Source data ▸
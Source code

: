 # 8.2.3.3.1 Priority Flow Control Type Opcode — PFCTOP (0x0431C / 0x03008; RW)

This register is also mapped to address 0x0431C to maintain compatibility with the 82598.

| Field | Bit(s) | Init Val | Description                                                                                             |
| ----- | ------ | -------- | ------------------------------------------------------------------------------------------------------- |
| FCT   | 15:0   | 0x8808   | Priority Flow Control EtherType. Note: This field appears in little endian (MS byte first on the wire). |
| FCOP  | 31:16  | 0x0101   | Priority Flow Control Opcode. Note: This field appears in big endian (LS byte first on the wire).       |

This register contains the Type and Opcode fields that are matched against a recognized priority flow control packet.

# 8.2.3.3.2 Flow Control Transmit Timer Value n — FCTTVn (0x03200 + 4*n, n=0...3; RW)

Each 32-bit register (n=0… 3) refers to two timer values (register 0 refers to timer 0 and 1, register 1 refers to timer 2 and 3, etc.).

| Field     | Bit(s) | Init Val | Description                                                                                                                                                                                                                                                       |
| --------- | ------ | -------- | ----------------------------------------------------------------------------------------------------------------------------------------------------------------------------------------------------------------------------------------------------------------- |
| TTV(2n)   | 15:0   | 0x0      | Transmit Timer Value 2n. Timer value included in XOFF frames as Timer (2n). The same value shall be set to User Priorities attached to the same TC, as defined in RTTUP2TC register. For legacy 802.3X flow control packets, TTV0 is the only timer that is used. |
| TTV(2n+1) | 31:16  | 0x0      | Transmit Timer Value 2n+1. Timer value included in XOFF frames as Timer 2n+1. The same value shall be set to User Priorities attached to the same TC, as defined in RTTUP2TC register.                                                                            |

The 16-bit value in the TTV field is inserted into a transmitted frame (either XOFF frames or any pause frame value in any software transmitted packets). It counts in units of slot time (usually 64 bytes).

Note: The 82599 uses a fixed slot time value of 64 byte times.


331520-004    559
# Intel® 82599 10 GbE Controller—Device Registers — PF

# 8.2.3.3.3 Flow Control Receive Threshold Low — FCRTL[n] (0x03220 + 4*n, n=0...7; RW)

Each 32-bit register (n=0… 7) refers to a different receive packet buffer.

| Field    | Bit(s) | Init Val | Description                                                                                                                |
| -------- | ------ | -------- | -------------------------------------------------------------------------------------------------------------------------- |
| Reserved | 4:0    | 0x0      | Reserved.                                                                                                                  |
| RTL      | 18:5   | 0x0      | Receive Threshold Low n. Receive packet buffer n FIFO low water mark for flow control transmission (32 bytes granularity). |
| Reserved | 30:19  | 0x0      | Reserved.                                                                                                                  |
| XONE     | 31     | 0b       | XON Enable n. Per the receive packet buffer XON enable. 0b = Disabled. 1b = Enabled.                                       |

Task item ▸ Print exactly the lines from the beginning of the entries through the line with "TTV(2n+1) | 31:16". Output nothing more.

Reply to the exercise ▸
Source code

: # 8.2.3.3.1 Priority Flow Control Type Opcode — PFCTOP (0x0431C / 0x03008; RW)

This register is also mapped to address 0x0431C to maintain compatibility with the 82598.

| Field | Bit(s) | Init Val | Description                                                                                             |
| ----- | ------ | -------- | ------------------------------------------------------------------------------------------------------- |
| FCT   | 15:0   | 0x8808   | Priority Flow Control EtherType. Note: This field appears in little endian (MS byte first on the wire). |
| FCOP  | 31:16  | 0x0101   | Priority Flow Control Opcode. Note: This field appears in big endian (LS byte first on the wire).       |

This register contains the Type and Opcode fields that are matched against a recognized priority flow control packet.

# 8.2.3.3.2 Flow Control Transmit Timer Value n — FCTTVn (0x03200 + 4*n, n=0...3; RW)

Each 32-bit register (n=0… 3) refers to two timer values (register 0 refers to timer 0 and 1, register 1 refers to timer 2 and 3, etc.).

| Field     | Bit(s) | Init Val | Description                                                                                                                                                                                                                                                       |
| --------- | ------ | -------- | ----------------------------------------------------------------------------------------------------------------------------------------------------------------------------------------------------------------------------------------------------------------- |
| TTV(2n)   | 15:0   | 0x0      | Transmit Timer Value 2n. Timer value included in XOFF frames as Timer (2n). The same value shall be set to User Priorities attached to the same TC, as defined in RTTUP2TC register. For legacy 802.3X flow control packets, TTV0 is the only timer that is used. |
| TTV(2n+1) | 31:16  | 0x0      | Transmit Timer Value 2n+1. Timer value included in XOFF frames as Timer 2n+1. The same value shall be set to User Priorities attached to the same TC, as defined in RTTUP2TC register.                                                                            |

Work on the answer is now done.